[[ SOURCE DATA open ]]

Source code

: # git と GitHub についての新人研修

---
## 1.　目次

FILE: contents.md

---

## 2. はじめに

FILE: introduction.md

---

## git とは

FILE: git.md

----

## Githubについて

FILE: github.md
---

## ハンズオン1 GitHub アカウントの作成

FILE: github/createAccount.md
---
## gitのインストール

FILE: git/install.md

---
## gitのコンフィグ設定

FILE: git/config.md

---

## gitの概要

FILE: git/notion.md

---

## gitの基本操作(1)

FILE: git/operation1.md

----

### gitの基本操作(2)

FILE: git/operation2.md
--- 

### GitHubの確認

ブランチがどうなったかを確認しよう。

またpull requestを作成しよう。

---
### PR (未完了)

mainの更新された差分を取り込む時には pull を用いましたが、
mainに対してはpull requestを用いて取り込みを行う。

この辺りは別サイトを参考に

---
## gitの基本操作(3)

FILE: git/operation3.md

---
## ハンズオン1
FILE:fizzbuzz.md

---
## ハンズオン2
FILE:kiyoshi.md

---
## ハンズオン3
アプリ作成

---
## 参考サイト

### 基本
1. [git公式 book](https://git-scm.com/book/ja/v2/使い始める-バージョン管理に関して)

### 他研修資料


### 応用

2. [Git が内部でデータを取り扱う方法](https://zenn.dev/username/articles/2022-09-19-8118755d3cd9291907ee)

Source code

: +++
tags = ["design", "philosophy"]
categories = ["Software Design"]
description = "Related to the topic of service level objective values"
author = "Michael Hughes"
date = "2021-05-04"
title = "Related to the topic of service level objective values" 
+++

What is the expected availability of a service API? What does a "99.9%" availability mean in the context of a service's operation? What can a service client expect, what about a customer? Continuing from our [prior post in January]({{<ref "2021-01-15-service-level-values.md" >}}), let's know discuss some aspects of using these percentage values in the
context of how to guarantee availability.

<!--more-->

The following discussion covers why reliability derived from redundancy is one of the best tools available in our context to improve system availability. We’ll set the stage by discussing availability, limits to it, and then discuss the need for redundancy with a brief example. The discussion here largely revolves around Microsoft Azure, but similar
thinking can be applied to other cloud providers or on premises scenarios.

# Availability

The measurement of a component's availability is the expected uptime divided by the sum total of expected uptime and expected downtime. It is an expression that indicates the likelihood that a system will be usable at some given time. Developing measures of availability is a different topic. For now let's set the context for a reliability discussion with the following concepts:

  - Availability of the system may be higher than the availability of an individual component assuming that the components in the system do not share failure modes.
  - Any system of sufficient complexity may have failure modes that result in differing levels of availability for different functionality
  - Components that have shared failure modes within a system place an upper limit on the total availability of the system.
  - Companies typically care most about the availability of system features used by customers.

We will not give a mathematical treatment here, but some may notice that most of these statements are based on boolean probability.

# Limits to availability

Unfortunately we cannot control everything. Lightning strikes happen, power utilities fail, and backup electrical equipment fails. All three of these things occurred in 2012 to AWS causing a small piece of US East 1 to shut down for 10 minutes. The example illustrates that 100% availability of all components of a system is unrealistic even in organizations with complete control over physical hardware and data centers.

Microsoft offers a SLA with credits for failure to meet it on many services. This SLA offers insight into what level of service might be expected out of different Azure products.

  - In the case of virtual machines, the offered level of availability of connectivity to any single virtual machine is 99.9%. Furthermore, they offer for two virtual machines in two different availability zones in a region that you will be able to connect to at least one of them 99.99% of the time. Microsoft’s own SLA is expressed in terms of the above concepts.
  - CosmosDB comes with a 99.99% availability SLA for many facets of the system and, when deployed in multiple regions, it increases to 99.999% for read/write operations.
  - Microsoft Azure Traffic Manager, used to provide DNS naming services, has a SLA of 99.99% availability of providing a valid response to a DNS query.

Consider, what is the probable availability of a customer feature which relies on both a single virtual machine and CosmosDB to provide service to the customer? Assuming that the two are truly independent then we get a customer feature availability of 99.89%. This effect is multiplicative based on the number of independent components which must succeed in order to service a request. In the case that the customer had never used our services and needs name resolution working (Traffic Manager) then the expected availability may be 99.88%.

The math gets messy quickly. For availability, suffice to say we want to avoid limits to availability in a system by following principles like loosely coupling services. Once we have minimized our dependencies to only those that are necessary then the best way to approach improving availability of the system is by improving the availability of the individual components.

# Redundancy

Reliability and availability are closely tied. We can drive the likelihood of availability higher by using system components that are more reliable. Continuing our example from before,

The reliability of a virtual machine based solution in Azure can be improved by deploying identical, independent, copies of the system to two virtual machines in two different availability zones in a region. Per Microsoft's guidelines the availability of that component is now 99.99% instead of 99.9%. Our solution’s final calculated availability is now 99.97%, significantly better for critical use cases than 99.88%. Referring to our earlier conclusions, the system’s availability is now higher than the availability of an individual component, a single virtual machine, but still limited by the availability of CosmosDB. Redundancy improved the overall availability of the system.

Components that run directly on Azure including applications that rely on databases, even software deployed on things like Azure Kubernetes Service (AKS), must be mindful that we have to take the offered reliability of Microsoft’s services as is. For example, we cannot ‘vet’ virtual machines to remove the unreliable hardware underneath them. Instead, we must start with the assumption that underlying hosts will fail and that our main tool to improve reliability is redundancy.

[[ SOURCE DATA closed ]]

The lines to copy are those in the listing that contain "many".

Microsoft offers a SLA with credits for failure to meet it on many services. This SLA offers insight into what level of service might be expected out of different Azure products.
  - CosmosDB comes with a 99.99% availability SLA for many facets of the system and, when deployed in multiple regions, it increases to 99.999% for read/write operations.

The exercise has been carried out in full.